Há, nesse sentido, um desequilíbrio externo que vem se agravando pelo lado da balança comercial e do déficit em conta-corrente. Claro, nós temos reservas e temos tido entrada de capital, mas nove entre dez economistas se preocupariam com esse crescimento rápido do déficit externo. A eficiência da ação governamental, ou seja, a capacidade de fixar metas e de cumpri-las, é outro dado que preocupa. Ela ainda é baixa no Brasil. O grande loteamento político que foi feito resultou no aparelhamento de toda a esfera do setor público. Em relação às áreas sociais, há uma necessidade desesperada de avançar no campo educacional, no campo da saúde, que semiestagnou, e no campo da segurança – uma área em que, indiscutivelmente, o governo federal tem de se envolver mais. Até porque boa parte do crime organizado no Brasil se alimenta de armas e drogas que vêm sob a forma de contrabando, e combater isso é uma tarefa essencialmente federal.

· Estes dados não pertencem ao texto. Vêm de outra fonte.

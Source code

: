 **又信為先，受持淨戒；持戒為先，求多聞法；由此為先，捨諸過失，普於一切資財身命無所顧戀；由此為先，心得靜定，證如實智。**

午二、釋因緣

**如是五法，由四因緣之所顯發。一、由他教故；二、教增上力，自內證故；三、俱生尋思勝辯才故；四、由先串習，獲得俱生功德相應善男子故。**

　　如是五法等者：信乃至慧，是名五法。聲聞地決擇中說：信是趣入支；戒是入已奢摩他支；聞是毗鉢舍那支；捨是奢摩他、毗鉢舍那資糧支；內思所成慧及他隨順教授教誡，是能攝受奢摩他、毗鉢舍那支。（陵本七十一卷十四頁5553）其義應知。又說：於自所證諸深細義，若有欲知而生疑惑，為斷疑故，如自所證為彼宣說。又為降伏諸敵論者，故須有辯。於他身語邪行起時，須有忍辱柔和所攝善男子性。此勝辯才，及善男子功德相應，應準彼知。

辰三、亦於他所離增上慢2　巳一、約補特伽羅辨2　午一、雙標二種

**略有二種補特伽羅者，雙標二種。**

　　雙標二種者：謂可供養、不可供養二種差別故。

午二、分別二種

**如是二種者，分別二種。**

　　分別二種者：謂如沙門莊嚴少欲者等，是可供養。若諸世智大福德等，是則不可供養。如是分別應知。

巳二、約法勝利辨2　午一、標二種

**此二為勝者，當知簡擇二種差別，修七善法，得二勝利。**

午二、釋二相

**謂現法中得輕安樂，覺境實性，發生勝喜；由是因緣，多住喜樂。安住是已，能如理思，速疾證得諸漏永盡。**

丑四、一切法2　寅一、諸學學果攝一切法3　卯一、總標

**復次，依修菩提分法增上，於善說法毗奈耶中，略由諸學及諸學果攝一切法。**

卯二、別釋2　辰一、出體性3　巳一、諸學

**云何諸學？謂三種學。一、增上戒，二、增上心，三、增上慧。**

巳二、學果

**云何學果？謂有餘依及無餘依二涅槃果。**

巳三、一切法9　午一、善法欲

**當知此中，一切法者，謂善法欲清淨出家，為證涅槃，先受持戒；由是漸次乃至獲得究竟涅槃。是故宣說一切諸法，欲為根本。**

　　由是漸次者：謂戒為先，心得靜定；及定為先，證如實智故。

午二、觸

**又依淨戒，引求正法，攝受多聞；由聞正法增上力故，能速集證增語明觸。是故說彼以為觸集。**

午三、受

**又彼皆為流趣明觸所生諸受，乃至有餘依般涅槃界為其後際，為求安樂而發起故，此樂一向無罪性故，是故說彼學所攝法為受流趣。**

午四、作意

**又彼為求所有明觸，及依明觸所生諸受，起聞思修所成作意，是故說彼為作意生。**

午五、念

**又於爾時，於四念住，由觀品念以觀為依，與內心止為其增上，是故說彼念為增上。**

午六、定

No governo estadual, o senhor conseguiu aumentar o investimento e reduzir a relação entre a dívida e a receita, sem elevar impostos. E no governo federal, dá para aplicar a mesma receita?

Não só dá como será feito. O enfrentamento dessa questão se dá, como se deu em São Paulo, pelo aumento da arrecadação via combate à sonegação, e não pelo aumento da carga nominal de impostos. O corte de custos e de desperdícios aqui também teve um papel imenso.

Como é possível cortar gastos no governo federal?

Você revisa o preço de todos os contratos, para começo de conversa. Mas é preciso também ter novas formas de gestão. É crucial introduzir o fator mérito nas remunerações, por exemplo. Isso tem dado certo em São Paulo. A ideia geral é cortar desperdícios, reduzir custos e selecionar as prioridades. Com isso, você faz mais e melhores investimentos.

O PT tentará transformar esta eleição numa comparação dos governos Lula e Fernando Henrique. Como o senhor vê essa estratégia?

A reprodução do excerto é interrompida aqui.